Happy hour is free tapas. The owner’s shtick is greeting everyone in Spanish. It has been a while since my Mexican girlfriend but I can still speak Bar-Spanish. I order the Daiquiris.

Thinking needs a reality check. The indoors doesn’t feel any less real.

Si Enim Fallor

The podcast is about Augustine. The conversation gets to his rebuttal of skepticism. It is often cited as a predecessor to Descartes‘ “I think therefore I am.”

I memorized this fact a while ago. They quote his version in Latin. My notebook is not at hand so I write “si enim fallor, sum” on a post it. Knowing it in Latin will make me appear even more cultured.

The translation I had memorized has Augustine using doubt as the proof existence. The podcast has him using error as the proof.

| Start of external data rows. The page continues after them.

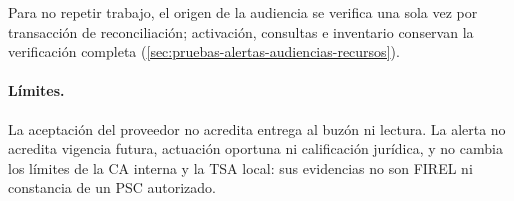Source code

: Para no repetir trabajo, el origen de la audiencia se verifica una sola vez por transacción de reconciliación; activación, consultas e inventario conservan la verificación completa (\cref{sec:pruebas-alertas-audiencias-recursos}).

\paragraph{Límites.} La aceptación del proveedor no acredita entrega al buzón ni lectura. La alerta no acredita vigencia futura, actuación oportuna ni calificación jurídica, y no cambia los límites de la CA interna y la TSA local: sus evidencias no son FIREL ni constancia de un PSC autorizado.

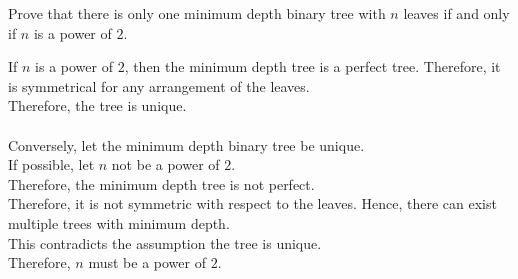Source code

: \documentclass[fleqn, a4paper, 11pt, oneside]{amsart}
\theoremstyle{definition}
\theoremstyle{theorem}
\theoremstyle{remark}
\begin{document}
\begin{question}
	Prove that there is only one minimum depth binary tree with $n$ leaves if and only if $n$ is a power of $2$.
\end{question}

\begin{solution}
	If $n$ is a power of $2$, then the minimum depth tree is a perfect tree.
	Therefore, it is symmetrical for any arrangement of the leaves.\\
	Therefore, the tree is unique.\\
	~\\
	Conversely, let the minimum depth binary tree be unique.\\
	If possible, let $n$ not be a power of $2$.\\
	Therefore, the minimum depth tree is not perfect.\\
	Therefore, it is not symmetric with respect to the leaves.
	Hence, there can exist multiple trees with minimum depth.\\
	This contradicts the assumption the tree is unique.\\
	Therefore, $n$ must be a power of $2$.
\end{solution}
\end{document}
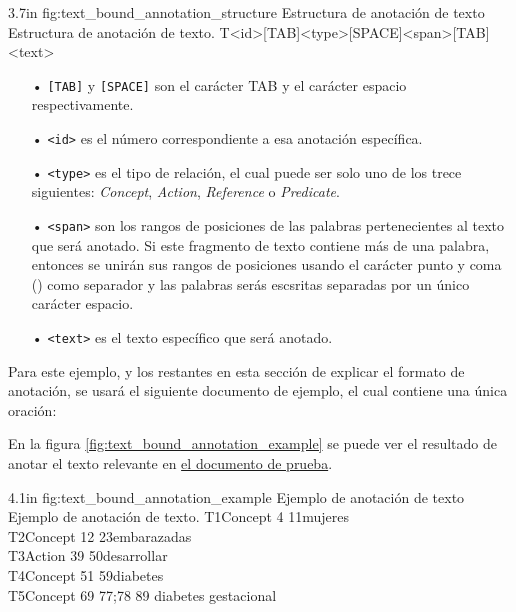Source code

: \begin{annexample}
	[backgroundcolor=green!13]
	{3.7in}
	{fig:text_bound_annotation_structure}
	{Estructura de anotación de texto}
	{Estructura de anotación de texto.}
	T<id>[TAB]<type>[SPACE]<span>[TAB]<text>
\end{annexample}

\begin{itemize}
	\item[•] \texttt{[TAB]} y \texttt{[SPACE]} son el carácter TAB y el carácter espacio respectivamente.
	\vspace{-0.1in}
	\item[•] \texttt{<id>} es el número correspondiente a esa anotación específica.
	\vspace{-0.1in}
	\item[•] \texttt{<type>} es el tipo de relación, el cual puede ser solo uno de los trece siguientes: {\it Concept}, {\it Action}, {\it Reference} o {\it Predicate}.
	\vspace{-0.1in}
	\item[•] \texttt{<span>} son los rangos de posiciones de las palabras pertenecientes al texto que será anotado. Si este fragmento de texto contiene más de una palabra, entonces se unirán sus rangos de posiciones usando el carácter punto y coma (\doublequote{\texttt{;}}) como separador y las palabras serás escsritas separadas por un único carácter espacio.
	\vspace{-0.1in}
	\item[•] \texttt{<text>} es el texto específico que será anotado.
\end{itemize}

Para este ejemplo, y los restantes en esta sección de explicar el formato de anotación, se usará el siguiente documento de ejemplo, el cual contiene una única oración:
\begin{center}
	\label{sentence:annotation_example}
\end{center}

En la figura \ref{fig:text_bound_annotation_example} se puede ver el resultado de anotar el texto relevante en \hyperref[sentence:annotation_example]{el documento de prueba}.

\begin{annexample}
	[backgroundcolor=cyan!13]
	{4.1in}
	{fig:text_bound_annotation_example}
	{Ejemplo de anotación de texto}
	{Ejemplo de anotación de texto.}
	T1\space\space Concept 4 11\space\space\space\space mujeres\\
	T2\space\space Concept 12 23\space\space\space embarazadas\\
	T3\space\space Action 39 50\space\space\space\space desarrollar\\
	T4\space\space Concept 51 59\space\space\space diabetes\\
	T5\space\space Concept 69 77;78 89 diabetes gestacional
\end{annexample}

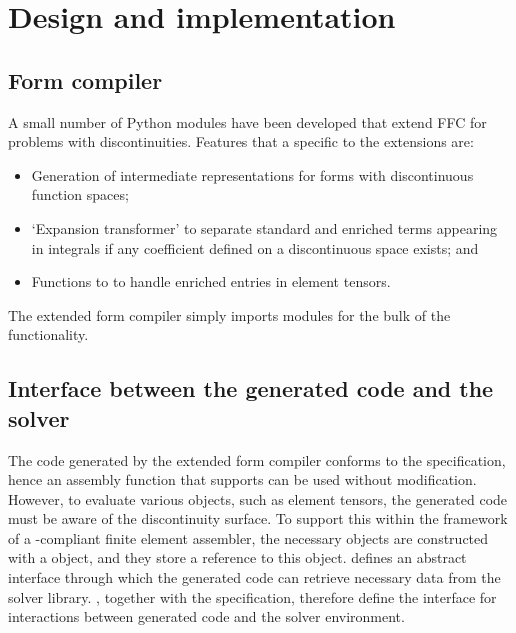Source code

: \section{Design and implementation}
\subsection{Form compiler}

A small number of Python modules have been developed that extend FFC
for problems with discontinuities. Features that a specific to the
extensions are:
%
\begin{itemize}
  \item Generation of intermediate representations for forms with
  discontinuous function spaces;

  \item `Expansion transformer' to separate standard and enriched terms
  appearing in integrals if any coefficient defined on a discontinuous
  space exists; and

  \item Functions to to handle enriched entries in element tensors.
\end{itemize}
%
The extended form compiler simply imports \ffc{} modules for the
bulk of the functionality.
\subsection{Interface between the generated code and the solver}

The code generated by the extended form compiler conforms to the
\ufc{} specification, hence an assembly function that supports \ufc{}
can be used without modification.  However, to evaluate various
objects, such as element tensors, the generated code must be aware
of the discontinuity surface. To support this within the framework
of a \ufc{}-compliant finite element assembler, the necessary \ufc{}
objects are constructed with a  object, and they store a
reference to this object.   defines an abstract interface
through which the generated code can retrieve necessary data from the
solver library. , together with the \ufc{} specification,
therefore define the interface for interactions between generated code
and the solver environment.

This gets me researching because being able to drone on about the different ways the Latin can be translated could lead people to believe I know Latin with no confirmation or denial necessary.

I am re-reading Tender is the Night. Fitzgerald describes Dick’s father as “very much the gentleman, but not much get-up-and-go about him.” Ouch. But despite the blow, I still had to write that this is a re-read. My sensitivity to this teaches me that my cultivation of culture is part of my garden of gentlemanliness.

I show up at the barbecue with three types of beer–a very good Scottish IPA, a Belgian ruby and lager for the less adventurous. Ordinary beer would not fit my image.

Someone says ”Fortune favours the bold.” I retort that my boldness has not been fruitful. It elicits a chuckle and a comment about how at least there are no regrets. My addition that remorse is much better gets laughter. The subject is changed after I agree that the journey was worth it.

A thought lingers. Augustine was saying that to be wrong meant that there is something to be wrong about but if I take the quote out of context, I can make it motivational–existing is going out and making mistakes. Sooner than later there will be a party with a conversation full of platitudes where I can slip this thought in.